**AIM OF THE TASK:** Go through the data and tally the lines that hold the string "program". Reply with the total alone.

**SUPPLIED MATERIAL:**
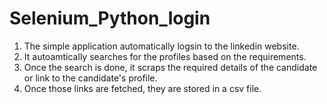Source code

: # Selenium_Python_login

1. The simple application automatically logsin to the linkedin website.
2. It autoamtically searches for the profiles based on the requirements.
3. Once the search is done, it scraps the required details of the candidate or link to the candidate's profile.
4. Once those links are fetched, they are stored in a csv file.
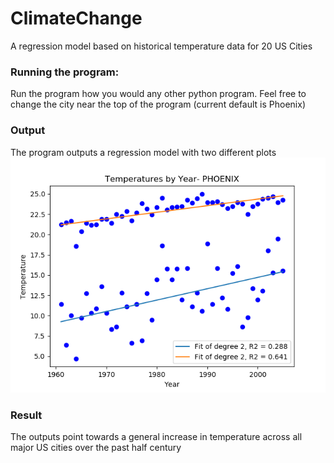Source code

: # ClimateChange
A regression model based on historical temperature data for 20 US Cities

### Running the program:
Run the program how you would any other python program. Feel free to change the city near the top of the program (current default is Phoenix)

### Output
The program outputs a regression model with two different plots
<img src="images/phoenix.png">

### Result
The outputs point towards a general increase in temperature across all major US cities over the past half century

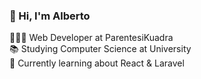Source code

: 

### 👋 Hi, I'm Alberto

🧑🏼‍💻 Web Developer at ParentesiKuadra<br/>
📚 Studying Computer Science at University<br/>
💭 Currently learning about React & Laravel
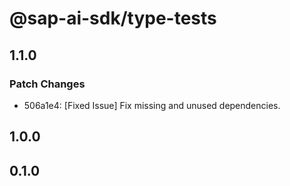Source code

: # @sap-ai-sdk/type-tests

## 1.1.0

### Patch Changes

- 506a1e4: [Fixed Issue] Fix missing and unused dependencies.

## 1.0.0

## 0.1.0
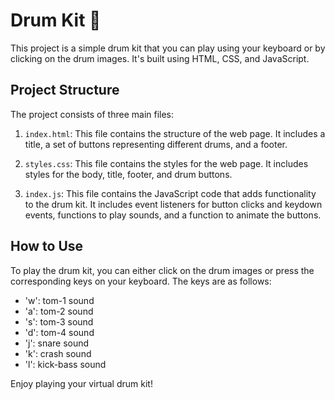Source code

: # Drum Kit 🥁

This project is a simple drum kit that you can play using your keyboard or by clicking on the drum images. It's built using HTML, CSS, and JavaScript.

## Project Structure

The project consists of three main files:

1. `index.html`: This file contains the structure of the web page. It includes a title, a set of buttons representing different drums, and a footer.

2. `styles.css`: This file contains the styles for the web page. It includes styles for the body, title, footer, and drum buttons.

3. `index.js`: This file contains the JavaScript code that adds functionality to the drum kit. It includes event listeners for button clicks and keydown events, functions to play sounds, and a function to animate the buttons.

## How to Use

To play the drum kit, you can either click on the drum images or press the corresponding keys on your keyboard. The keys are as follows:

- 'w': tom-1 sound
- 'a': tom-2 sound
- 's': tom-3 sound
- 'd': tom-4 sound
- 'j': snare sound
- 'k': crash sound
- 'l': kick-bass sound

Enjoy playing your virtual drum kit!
...
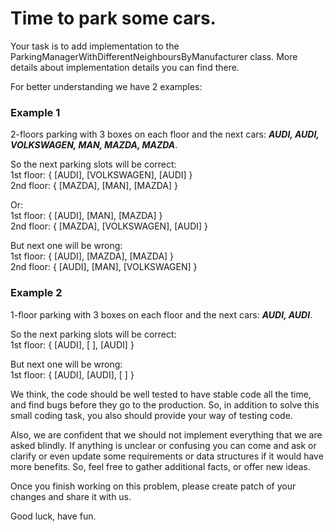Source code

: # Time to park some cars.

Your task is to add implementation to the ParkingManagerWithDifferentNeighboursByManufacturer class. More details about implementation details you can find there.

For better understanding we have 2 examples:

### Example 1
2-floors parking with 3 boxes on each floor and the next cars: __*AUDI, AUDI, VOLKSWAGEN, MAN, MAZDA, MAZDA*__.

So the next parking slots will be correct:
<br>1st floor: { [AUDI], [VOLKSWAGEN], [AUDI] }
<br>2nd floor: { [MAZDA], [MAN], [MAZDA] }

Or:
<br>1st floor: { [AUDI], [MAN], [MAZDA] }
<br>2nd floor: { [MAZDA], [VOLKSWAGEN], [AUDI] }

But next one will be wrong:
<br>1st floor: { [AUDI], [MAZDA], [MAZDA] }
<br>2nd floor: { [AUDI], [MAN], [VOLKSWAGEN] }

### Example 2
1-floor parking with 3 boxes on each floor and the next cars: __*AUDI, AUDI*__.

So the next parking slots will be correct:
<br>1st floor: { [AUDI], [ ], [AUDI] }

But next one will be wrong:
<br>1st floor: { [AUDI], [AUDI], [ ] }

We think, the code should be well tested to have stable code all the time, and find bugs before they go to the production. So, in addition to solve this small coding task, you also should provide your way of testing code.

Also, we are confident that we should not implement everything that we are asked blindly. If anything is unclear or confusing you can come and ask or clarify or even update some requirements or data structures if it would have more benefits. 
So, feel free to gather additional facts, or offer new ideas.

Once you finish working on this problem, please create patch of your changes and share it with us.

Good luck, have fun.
...
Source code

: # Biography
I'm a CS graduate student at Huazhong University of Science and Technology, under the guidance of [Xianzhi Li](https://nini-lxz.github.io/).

**TASK SOLUTION:** 3